- [Your task] Every line below that holds the string "behavioral" should be copied.

- [Collected data entries]

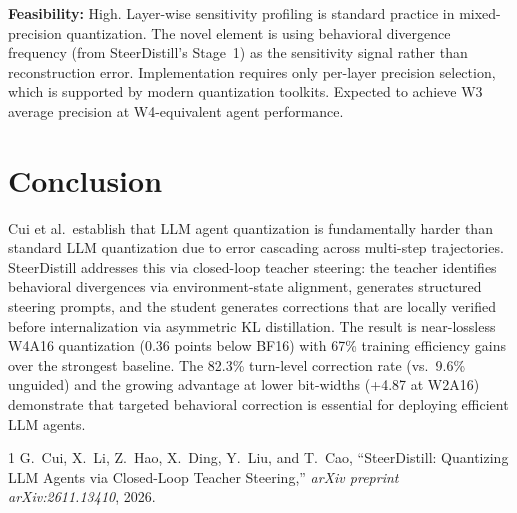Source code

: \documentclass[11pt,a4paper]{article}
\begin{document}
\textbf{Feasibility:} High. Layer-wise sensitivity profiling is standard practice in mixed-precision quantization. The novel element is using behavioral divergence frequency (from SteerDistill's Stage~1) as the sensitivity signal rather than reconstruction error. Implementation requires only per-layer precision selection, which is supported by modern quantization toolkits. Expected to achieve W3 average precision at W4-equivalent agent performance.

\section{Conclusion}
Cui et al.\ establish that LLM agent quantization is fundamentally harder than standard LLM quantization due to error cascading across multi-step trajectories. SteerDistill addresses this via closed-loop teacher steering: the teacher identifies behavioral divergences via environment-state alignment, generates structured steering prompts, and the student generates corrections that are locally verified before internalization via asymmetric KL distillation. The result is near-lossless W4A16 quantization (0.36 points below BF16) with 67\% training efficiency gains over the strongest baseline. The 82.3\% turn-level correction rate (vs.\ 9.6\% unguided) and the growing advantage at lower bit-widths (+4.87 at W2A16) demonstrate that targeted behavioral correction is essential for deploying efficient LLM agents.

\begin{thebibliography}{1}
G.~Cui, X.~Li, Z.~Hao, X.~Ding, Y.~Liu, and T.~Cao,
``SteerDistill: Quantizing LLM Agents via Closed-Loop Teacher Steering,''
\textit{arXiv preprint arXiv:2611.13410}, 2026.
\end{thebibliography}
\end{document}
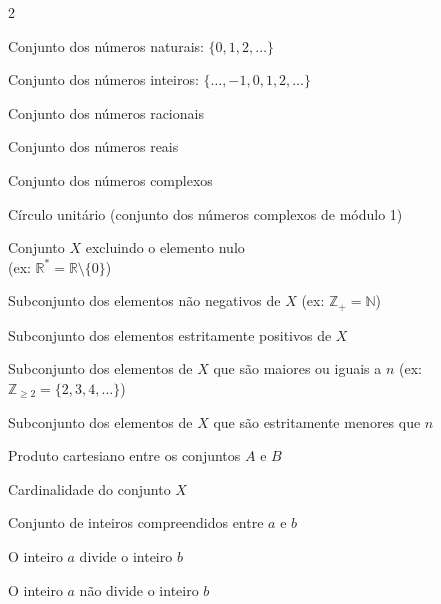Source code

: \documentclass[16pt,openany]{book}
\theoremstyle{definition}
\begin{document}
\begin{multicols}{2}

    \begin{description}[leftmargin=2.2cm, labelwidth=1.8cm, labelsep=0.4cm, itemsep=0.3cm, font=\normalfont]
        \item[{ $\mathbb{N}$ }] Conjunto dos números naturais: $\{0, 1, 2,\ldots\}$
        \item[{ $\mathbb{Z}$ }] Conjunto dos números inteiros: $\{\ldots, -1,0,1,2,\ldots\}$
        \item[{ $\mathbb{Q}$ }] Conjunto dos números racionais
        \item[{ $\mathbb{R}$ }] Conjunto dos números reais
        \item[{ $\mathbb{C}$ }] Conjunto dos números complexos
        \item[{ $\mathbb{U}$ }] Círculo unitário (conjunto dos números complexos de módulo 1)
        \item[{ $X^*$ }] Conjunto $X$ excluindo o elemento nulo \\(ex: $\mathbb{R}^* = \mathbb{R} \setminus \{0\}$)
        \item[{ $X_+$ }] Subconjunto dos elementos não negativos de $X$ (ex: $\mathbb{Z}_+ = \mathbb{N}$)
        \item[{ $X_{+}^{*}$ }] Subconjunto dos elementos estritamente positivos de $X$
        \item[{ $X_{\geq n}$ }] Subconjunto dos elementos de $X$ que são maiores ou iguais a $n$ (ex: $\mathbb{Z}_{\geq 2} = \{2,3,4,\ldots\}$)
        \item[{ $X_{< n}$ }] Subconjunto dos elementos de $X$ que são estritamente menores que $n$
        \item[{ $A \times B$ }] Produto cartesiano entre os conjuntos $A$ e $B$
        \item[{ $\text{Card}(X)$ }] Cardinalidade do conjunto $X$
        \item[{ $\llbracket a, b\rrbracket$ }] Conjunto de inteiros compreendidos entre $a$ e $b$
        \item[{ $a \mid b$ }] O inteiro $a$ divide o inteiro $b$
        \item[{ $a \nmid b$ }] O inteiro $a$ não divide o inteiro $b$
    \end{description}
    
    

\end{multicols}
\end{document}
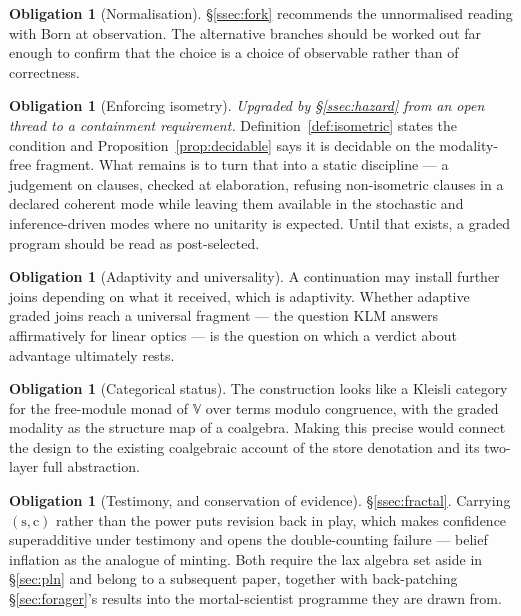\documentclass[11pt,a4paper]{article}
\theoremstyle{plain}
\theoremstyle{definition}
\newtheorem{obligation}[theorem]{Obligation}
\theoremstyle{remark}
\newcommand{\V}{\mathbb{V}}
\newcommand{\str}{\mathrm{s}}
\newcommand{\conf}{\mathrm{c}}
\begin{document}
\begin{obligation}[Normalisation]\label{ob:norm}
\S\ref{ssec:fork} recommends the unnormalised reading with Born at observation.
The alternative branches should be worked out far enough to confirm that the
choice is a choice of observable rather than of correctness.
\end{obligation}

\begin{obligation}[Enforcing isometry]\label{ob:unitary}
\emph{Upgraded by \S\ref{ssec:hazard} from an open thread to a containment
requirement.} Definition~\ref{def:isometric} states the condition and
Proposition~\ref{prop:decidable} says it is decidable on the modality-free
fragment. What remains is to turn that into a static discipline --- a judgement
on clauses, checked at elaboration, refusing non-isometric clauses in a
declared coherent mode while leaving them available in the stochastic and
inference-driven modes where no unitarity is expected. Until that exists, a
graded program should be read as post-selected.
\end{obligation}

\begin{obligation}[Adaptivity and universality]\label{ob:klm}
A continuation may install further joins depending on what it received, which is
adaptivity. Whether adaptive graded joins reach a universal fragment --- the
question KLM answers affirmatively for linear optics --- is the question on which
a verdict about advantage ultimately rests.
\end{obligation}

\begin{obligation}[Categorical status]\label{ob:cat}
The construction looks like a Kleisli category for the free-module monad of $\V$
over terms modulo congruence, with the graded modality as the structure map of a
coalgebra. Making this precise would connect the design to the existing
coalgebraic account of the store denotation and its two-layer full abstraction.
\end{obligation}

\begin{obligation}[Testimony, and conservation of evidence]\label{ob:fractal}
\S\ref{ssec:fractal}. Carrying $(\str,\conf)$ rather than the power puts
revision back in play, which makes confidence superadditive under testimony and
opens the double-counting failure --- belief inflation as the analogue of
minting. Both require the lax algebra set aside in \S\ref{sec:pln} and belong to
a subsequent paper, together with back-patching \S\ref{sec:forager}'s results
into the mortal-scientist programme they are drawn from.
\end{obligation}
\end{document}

- [Finished task]
\textbf{Feasibility:} High. Layer-wise sensitivity profiling is standard practice in mixed-precision quantization. The novel element is using behavioral divergence frequency (from SteerDistill's Stage~1) as the sensitivity signal rather than reconstruction error. Implementation requires only per-layer precision selection, which is supported by modern quantization toolkits. Expected to achieve W3 average precision at W4-equivalent agent performance.
Cui et al.\ establish that LLM agent quantization is fundamentally harder than standard LLM quantization due to error cascading across multi-step trajectories. SteerDistill addresses this via closed-loop teacher steering: the teacher identifies behavioral divergences via environment-state alignment, generates structured steering prompts, and the student generates corrections that are locally verified before internalization via asymmetric KL distillation. The result is near-lossless W4A16 quantization (0.36 points below BF16) with 67\% training efficiency gains over the strongest baseline. The 82.3\% turn-level correction rate (vs.\ 9.6\% unguided) and the growing advantage at lower bit-widths (+4.87 at W2A16) demonstrate that targeted behavioral correction is essential for deploying efficient LLM agents.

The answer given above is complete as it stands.